Problem requirements. After reading the entries below, copy word for word the lines from the first through the line containing "## Installation", and stop there.

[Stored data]
┌──

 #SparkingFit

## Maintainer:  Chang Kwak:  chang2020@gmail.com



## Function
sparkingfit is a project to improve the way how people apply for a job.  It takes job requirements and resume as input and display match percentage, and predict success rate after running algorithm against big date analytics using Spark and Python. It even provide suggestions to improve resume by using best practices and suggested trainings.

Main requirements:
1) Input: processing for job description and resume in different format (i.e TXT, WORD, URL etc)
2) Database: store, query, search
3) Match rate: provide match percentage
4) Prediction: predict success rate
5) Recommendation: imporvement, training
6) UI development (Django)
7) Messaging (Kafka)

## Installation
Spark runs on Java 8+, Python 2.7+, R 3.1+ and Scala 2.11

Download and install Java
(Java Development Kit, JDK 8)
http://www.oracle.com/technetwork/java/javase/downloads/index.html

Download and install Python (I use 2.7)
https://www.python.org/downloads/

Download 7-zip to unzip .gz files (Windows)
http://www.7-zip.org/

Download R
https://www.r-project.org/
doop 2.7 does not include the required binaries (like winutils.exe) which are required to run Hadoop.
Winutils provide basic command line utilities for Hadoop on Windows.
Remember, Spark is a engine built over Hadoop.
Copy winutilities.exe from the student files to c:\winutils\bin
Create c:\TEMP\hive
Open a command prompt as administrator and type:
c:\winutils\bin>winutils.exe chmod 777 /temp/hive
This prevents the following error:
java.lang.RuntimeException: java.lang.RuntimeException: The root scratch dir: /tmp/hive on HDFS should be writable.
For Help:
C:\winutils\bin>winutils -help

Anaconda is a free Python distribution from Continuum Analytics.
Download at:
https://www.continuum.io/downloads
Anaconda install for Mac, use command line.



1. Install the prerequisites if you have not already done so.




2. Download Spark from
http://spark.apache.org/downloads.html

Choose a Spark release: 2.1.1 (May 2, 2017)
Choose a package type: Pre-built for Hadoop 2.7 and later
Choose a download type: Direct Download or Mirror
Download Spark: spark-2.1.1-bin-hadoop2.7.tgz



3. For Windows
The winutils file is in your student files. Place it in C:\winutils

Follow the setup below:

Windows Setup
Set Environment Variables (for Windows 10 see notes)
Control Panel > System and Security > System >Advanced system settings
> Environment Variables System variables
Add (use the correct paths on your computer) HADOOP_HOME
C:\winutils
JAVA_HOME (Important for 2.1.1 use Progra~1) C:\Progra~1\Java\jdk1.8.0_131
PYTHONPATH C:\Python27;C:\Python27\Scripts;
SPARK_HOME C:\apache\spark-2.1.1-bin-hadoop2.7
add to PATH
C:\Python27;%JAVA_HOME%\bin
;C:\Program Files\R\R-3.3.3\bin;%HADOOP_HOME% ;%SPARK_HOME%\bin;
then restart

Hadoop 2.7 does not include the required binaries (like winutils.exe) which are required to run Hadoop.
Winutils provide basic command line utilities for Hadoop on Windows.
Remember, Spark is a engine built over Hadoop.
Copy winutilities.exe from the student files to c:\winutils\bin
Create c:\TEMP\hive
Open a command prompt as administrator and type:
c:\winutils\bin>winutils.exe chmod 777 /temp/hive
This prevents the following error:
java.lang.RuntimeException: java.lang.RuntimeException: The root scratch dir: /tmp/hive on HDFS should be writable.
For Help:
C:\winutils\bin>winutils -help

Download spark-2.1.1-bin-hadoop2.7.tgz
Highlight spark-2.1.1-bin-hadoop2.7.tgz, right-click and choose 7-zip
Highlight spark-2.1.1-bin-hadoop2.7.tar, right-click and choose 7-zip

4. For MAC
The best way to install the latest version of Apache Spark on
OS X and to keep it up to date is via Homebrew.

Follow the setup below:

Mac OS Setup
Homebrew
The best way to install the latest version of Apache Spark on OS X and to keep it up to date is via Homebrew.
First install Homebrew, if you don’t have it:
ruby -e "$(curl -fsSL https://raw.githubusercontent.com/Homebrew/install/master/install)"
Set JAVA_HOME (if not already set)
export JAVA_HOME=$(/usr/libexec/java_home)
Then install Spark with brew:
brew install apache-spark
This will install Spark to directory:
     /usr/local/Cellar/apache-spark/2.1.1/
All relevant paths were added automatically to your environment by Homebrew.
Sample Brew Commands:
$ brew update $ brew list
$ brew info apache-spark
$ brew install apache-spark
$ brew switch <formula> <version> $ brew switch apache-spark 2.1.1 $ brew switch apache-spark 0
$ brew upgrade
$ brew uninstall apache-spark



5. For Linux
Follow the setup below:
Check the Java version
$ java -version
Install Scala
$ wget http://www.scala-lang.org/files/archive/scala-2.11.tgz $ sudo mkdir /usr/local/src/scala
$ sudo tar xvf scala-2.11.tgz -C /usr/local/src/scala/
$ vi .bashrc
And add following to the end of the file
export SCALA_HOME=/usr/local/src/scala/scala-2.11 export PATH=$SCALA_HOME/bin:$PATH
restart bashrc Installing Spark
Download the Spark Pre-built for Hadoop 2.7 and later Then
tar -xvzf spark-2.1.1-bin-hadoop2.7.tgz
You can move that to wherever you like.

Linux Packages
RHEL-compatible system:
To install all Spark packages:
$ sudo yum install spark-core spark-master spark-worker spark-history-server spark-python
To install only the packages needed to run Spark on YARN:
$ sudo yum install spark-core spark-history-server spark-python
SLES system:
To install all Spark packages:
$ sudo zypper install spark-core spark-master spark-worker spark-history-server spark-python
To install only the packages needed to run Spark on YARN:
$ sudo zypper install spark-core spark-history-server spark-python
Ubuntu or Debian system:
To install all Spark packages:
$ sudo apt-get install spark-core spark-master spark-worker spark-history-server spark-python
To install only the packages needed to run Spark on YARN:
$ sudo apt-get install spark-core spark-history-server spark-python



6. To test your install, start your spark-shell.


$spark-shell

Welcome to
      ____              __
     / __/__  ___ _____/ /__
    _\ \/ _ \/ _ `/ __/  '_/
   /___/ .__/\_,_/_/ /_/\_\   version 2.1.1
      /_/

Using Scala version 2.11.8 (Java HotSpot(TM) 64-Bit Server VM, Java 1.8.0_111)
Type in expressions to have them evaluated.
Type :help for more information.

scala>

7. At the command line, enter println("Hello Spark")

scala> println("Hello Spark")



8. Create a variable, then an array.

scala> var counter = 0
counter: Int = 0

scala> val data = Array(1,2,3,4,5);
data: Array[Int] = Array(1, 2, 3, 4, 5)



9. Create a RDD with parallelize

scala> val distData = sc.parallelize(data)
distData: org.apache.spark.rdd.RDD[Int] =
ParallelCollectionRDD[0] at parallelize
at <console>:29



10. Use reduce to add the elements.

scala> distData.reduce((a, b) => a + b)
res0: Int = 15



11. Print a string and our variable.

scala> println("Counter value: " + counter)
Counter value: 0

└──

Solution below.
 #SparkingFit

## Maintainer:  Chang Kwak:  chang2020@gmail.com



## Function
sparkingfit is a project to improve the way how people apply for a job.  It takes job requirements and resume as input and display match percentage, and predict success rate after running algorithm against big date analytics using Spark and Python. It even provide suggestions to improve resume by using best practices and suggested trainings.

Main requirements:
1) Input: processing for job description and resume in different format (i.e TXT, WORD, URL etc)
2) Database: store, query, search
3) Match rate: provide match percentage
4) Prediction: predict success rate
5) Recommendation: imporvement, training
6) UI development (Django)
7) Messaging (Kafka)

## Installation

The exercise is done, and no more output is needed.